*** Opening Working data ***

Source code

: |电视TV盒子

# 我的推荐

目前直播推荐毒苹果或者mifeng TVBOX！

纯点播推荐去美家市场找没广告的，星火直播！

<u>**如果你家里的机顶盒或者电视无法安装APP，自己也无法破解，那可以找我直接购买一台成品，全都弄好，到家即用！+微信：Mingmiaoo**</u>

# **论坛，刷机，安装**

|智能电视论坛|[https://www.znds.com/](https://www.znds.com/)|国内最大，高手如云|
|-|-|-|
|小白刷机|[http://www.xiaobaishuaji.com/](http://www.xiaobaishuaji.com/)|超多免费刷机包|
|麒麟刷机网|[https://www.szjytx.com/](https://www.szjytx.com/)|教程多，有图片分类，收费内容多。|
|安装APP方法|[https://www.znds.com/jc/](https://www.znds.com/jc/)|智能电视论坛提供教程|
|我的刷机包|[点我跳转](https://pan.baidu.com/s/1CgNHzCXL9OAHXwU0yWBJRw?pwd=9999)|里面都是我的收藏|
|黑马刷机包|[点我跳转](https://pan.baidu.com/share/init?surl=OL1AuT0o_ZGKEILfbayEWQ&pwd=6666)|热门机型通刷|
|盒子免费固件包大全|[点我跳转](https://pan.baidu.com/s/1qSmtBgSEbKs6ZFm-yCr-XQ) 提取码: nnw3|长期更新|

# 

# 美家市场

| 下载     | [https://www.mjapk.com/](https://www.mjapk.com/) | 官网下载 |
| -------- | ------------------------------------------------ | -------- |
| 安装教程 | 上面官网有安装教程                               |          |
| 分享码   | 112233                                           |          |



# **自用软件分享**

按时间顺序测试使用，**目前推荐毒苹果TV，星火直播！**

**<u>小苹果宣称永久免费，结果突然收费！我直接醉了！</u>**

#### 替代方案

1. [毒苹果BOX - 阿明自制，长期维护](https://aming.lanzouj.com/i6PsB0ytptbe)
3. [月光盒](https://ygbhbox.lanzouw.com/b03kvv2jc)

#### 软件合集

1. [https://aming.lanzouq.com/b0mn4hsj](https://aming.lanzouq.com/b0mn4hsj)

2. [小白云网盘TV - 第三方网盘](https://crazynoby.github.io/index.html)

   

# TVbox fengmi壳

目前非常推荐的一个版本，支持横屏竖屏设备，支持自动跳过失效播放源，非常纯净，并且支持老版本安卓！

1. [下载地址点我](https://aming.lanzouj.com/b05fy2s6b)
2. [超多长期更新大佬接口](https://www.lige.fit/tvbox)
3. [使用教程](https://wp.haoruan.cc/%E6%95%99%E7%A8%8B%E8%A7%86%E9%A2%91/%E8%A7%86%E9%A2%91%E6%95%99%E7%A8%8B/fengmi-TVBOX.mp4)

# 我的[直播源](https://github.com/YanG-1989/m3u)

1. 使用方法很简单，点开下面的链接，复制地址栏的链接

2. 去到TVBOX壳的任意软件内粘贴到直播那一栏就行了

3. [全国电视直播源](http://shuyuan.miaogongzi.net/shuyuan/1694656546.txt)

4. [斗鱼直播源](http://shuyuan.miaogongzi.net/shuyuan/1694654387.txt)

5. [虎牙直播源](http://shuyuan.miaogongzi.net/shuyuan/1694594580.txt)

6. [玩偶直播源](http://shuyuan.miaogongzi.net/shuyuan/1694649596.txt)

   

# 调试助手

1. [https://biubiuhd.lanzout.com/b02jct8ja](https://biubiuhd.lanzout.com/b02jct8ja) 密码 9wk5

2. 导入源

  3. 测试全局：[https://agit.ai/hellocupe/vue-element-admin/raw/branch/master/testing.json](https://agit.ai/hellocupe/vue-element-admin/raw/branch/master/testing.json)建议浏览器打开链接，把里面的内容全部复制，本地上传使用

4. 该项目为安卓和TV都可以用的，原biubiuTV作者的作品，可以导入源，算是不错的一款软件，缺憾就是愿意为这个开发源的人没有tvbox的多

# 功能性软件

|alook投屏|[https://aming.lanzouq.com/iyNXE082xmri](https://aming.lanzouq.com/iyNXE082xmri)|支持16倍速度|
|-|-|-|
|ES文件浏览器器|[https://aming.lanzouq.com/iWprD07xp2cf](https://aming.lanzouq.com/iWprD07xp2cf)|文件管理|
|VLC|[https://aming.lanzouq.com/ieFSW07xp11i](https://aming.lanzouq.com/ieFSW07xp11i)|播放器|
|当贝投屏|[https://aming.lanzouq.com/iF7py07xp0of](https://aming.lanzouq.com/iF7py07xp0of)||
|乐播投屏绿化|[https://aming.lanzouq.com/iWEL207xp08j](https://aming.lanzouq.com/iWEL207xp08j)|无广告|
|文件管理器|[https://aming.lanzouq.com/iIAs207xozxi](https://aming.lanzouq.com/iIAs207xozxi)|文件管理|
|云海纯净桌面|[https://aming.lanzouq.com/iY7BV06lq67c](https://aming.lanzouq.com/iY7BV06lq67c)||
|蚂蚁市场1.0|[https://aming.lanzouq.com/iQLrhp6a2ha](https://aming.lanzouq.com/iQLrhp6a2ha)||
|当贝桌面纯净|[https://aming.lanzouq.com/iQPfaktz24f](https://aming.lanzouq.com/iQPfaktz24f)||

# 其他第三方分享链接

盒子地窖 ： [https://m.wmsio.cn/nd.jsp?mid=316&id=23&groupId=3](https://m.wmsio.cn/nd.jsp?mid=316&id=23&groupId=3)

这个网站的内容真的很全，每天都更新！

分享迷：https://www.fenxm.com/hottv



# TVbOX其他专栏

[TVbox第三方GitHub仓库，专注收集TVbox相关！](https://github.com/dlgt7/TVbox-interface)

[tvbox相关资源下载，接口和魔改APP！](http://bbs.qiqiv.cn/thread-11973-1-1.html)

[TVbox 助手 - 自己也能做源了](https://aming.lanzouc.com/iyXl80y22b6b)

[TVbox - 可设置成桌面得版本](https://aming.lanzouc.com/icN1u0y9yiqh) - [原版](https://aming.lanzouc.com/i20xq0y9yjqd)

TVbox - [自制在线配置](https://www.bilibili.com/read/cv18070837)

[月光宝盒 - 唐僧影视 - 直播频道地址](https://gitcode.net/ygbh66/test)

*** Closing Working data ***

Write out all of the records once more, exactly.

Source code

: |电视TV盒子

# 我的推荐

目前直播推荐毒苹果或者mifeng TVBOX！

纯点播推荐去美家市场找没广告的，星火直播！

<u>**如果你家里的机顶盒或者电视无法安装APP，自己也无法破解，那可以找我直接购买一台成品，全都弄好，到家即用！+微信：Mingmiaoo**</u>

# **论坛，刷机，安装**

|智能电视论坛|[https://www.znds.com/](https://www.znds.com/)|国内最大，高手如云|
|-|-|-|
|小白刷机|[http://www.xiaobaishuaji.com/](http://www.xiaobaishuaji.com/)|超多免费刷机包|
|麒麟刷机网|[https://www.szjytx.com/](https://www.szjytx.com/)|教程多，有图片分类，收费内容多。|
|安装APP方法|[https://www.znds.com/jc/](https://www.znds.com/jc/)|智能电视论坛提供教程|
|我的刷机包|[点我跳转](https://pan.baidu.com/s/1CgNHzCXL9OAHXwU0yWBJRw?pwd=9999)|里面都是我的收藏|
|黑马刷机包|[点我跳转](https://pan.baidu.com/share/init?surl=OL1AuT0o_ZGKEILfbayEWQ&pwd=6666)|热门机型通刷|
|盒子免费固件包大全|[点我跳转](https://pan.baidu.com/s/1qSmtBgSEbKs6ZFm-yCr-XQ) 提取码: nnw3|长期更新|

# 

# 美家市场

| 下载     | [https://www.mjapk.com/](https://www.mjapk.com/) | 官网下载 |
| -------- | ------------------------------------------------ | -------- |
| 安装教程 | 上面官网有安装教程                               |          |
| 分享码   | 112233                                           |          |



# **自用软件分享**

按时间顺序测试使用，**目前推荐毒苹果TV，星火直播！**

**<u>小苹果宣称永久免费，结果突然收费！我直接醉了！</u>**

#### 替代方案

1. [毒苹果BOX - 阿明自制，长期维护](https://aming.lanzouj.com/i6PsB0ytptbe)
3. [月光盒](https://ygbhbox.lanzouw.com/b03kvv2jc)

#### 软件合集

1. [https://aming.lanzouq.com/b0mn4hsj](https://aming.lanzouq.com/b0mn4hsj)

2. [小白云网盘TV - 第三方网盘](https://crazynoby.github.io/index.html)

   

# TVbox fengmi壳

目前非常推荐的一个版本，支持横屏竖屏设备，支持自动跳过失效播放源，非常纯净，并且支持老版本安卓！

1. [下载地址点我](https://aming.lanzouj.com/b05fy2s6b)
2. [超多长期更新大佬接口](https://www.lige.fit/tvbox)
3. [使用教程](https://wp.haoruan.cc/%E6%95%99%E7%A8%8B%E8%A7%86%E9%A2%91/%E8%A7%86%E9%A2%91%E6%95%99%E7%A8%8B/fengmi-TVBOX.mp4)

# 我的[直播源](https://github.com/YanG-1989/m3u)

1. 使用方法很简单，点开下面的链接，复制地址栏的链接

2. 去到TVBOX壳的任意软件内粘贴到直播那一栏就行了

3. [全国电视直播源](http://shuyuan.miaogongzi.net/shuyuan/1694656546.txt)

4. [斗鱼直播源](http://shuyuan.miaogongzi.net/shuyuan/1694654387.txt)

5. [虎牙直播源](http://shuyuan.miaogongzi.net/shuyuan/1694594580.txt)

6. [玩偶直播源](http://shuyuan.miaogongzi.net/shuyuan/1694649596.txt)

   

# 调试助手

1. [https://biubiuhd.lanzout.com/b02jct8ja](https://biubiuhd.lanzout.com/b02jct8ja) 密码 9wk5

2. 导入源

  3. 测试全局：[https://agit.ai/hellocupe/vue-element-admin/raw/branch/master/testing.json](https://agit.ai/hellocupe/vue-element-admin/raw/branch/master/testing.json)建议浏览器打开链接，把里面的内容全部复制，本地上传使用

4. 该项目为安卓和TV都可以用的，原biubiuTV作者的作品，可以导入源，算是不错的一款软件，缺憾就是愿意为这个开发源的人没有tvbox的多

# 功能性软件

|alook投屏|[https://aming.lanzouq.com/iyNXE082xmri](https://aming.lanzouq.com/iyNXE082xmri)|支持16倍速度|
|-|-|-|
|ES文件浏览器器|[https://aming.lanzouq.com/iWprD07xp2cf](https://aming.lanzouq.com/iWprD07xp2cf)|文件管理|
|VLC|[https://aming.lanzouq.com/ieFSW07xp11i](https://aming.lanzouq.com/ieFSW07xp11i)|播放器|
|当贝投屏|[https://aming.lanzouq.com/iF7py07xp0of](https://aming.lanzouq.com/iF7py07xp0of)||
|乐播投屏绿化|[https://aming.lanzouq.com/iWEL207xp08j](https://aming.lanzouq.com/iWEL207xp08j)|无广告|
|文件管理器|[https://aming.lanzouq.com/iIAs207xozxi](https://aming.lanzouq.com/iIAs207xozxi)|文件管理|
|云海纯净桌面|[https://aming.lanzouq.com/iY7BV06lq67c](https://aming.lanzouq.com/iY7BV06lq67c)||
|蚂蚁市场1.0|[https://aming.lanzouq.com/iQLrhp6a2ha](https://aming.lanzouq.com/iQLrhp6a2ha)||
|当贝桌面纯净|[https://aming.lanzouq.com/iQPfaktz24f](https://aming.lanzouq.com/iQPfaktz24f)||

# 其他第三方分享链接

盒子地窖 ： [https://m.wmsio.cn/nd.jsp?mid=316&id=23&groupId=3](https://m.wmsio.cn/nd.jsp?mid=316&id=23&groupId=3)

这个网站的内容真的很全，每天都更新！

分享迷：https://www.fenxm.com/hottv



# TVbOX其他专栏

[TVbox第三方GitHub仓库，专注收集TVbox相关！](https://github.com/dlgt7/TVbox-interface)

[tvbox相关资源下载，接口和魔改APP！](http://bbs.qiqiv.cn/thread-11973-1-1.html)

[TVbox 助手 - 自己也能做源了](https://aming.lanzouc.com/iyXl80y22b6b)

[TVbox - 可设置成桌面得版本](https://aming.lanzouc.com/icN1u0y9yiqh) - [原版](https://aming.lanzouc.com/i20xq0y9yjqd)

TVbox - [自制在线配置](https://www.bilibili.com/read/cv18070837)

[月光宝盒 - 唐僧影视 - 直播频道地址](https://gitcode.net/ygbh66/test)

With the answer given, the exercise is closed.